**Source texts of formatted documents:**
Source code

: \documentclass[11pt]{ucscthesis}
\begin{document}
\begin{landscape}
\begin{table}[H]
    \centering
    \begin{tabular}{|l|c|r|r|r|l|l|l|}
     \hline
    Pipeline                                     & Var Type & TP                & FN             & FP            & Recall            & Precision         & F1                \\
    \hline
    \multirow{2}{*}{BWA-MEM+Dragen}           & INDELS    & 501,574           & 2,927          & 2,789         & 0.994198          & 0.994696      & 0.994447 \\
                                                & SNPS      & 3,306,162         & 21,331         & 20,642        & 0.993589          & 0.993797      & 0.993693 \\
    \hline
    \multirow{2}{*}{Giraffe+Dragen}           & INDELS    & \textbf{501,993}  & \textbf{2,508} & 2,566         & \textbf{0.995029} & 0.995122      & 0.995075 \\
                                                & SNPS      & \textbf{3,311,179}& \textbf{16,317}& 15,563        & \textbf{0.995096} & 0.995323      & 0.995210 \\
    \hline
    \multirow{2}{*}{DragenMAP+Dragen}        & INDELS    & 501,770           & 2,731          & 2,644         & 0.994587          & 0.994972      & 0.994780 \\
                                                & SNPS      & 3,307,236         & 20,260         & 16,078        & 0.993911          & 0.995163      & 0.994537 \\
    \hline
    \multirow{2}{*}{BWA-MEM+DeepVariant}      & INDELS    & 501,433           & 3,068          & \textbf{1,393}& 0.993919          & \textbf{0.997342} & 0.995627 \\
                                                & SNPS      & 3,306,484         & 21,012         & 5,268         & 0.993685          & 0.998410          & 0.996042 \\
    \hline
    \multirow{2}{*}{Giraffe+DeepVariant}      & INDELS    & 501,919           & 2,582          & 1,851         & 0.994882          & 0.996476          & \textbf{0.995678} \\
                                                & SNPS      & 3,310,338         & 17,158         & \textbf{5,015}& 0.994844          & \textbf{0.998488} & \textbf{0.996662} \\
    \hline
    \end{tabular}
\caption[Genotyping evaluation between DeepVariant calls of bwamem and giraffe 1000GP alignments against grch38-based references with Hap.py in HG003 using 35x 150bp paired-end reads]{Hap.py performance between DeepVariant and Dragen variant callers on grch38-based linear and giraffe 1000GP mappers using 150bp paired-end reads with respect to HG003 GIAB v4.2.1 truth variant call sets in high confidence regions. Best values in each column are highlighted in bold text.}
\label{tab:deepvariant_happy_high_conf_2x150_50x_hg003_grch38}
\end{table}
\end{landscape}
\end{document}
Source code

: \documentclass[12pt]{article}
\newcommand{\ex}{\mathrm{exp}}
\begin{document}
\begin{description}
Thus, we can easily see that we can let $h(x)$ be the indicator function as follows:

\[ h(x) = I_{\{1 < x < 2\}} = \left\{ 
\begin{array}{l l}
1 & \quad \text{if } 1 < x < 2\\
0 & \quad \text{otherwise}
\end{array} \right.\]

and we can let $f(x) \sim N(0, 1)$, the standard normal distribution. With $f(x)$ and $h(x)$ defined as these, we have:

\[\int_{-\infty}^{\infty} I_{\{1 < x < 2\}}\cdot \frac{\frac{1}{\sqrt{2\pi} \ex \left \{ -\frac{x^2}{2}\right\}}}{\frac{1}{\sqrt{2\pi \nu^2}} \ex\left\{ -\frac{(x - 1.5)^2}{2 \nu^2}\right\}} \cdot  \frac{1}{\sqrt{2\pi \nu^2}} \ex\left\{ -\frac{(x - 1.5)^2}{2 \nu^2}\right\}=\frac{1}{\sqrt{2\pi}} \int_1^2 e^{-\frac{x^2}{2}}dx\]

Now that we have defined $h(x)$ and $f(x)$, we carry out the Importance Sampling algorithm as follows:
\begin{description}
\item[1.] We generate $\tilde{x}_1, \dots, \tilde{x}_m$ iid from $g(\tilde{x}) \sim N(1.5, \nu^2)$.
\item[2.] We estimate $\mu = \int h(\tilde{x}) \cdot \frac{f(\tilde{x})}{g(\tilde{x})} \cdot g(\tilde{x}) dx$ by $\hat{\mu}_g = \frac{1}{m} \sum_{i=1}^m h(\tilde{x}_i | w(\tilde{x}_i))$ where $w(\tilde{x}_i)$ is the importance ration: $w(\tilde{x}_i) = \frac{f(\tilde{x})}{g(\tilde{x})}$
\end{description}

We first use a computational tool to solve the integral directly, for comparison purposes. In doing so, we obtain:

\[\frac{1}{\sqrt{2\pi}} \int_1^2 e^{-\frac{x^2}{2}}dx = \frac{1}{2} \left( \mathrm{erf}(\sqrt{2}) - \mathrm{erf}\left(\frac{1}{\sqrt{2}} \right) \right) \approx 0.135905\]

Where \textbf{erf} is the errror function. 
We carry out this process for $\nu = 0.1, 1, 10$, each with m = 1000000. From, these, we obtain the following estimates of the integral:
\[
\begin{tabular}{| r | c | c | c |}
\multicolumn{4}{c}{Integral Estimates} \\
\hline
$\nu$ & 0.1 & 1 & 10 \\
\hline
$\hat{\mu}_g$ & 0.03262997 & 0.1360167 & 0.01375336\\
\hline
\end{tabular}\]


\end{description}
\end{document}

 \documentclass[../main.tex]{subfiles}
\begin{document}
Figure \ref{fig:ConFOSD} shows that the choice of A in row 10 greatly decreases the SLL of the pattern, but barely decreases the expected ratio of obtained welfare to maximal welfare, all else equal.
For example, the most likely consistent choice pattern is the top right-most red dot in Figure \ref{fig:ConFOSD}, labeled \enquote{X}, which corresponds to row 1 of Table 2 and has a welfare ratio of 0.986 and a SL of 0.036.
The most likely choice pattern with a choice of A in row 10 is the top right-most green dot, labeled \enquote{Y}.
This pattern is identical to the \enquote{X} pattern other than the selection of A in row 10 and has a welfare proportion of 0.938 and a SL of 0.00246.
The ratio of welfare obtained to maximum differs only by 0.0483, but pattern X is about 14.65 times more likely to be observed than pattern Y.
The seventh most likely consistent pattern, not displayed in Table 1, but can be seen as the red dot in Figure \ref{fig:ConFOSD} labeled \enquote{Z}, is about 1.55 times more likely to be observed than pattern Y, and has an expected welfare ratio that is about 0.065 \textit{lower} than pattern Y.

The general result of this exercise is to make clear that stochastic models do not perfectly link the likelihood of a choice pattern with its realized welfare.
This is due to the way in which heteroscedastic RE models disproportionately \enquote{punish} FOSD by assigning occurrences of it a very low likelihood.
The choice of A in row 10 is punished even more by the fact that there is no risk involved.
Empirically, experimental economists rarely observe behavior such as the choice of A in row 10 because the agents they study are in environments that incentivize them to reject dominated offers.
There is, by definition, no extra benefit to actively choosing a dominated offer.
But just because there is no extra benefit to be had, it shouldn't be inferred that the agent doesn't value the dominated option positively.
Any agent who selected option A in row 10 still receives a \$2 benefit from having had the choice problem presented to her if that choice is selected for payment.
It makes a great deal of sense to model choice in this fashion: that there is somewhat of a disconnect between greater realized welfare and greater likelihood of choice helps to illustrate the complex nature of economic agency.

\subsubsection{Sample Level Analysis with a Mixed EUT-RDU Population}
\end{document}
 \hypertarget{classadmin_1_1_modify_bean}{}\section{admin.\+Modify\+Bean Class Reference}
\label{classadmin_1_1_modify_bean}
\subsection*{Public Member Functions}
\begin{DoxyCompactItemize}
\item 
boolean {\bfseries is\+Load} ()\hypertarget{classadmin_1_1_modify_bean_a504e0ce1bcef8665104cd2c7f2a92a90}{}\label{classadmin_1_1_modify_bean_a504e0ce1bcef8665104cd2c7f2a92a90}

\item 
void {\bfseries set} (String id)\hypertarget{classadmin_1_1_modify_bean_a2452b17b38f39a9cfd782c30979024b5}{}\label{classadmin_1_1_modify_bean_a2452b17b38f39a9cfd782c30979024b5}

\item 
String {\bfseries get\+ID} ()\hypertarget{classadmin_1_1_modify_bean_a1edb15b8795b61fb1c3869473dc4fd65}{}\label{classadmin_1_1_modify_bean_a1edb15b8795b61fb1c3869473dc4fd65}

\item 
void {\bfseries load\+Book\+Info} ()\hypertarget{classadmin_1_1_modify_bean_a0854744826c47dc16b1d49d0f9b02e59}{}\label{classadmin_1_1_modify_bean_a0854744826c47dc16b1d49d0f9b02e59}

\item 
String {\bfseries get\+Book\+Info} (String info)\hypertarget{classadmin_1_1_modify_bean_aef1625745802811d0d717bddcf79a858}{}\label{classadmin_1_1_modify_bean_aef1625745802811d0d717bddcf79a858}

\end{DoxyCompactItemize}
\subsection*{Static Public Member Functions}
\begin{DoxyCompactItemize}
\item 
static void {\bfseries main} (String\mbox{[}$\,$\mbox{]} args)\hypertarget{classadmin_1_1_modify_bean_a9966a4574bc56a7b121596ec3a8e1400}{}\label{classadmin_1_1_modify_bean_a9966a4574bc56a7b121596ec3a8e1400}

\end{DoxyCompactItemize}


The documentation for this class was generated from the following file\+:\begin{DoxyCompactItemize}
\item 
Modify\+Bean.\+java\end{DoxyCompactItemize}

**Exercise directions:** Working from the entries above, find every line in which the word "defined" occurs and copy it.

**Answer box:**
and we can let $f(x) \sim N(0, 1)$, the standard normal distribution. With $f(x)$ and $h(x)$ defined as these, we have:
Now that we have defined $h(x)$ and $f(x)$, we carry out the Importance Sampling algorithm as follows:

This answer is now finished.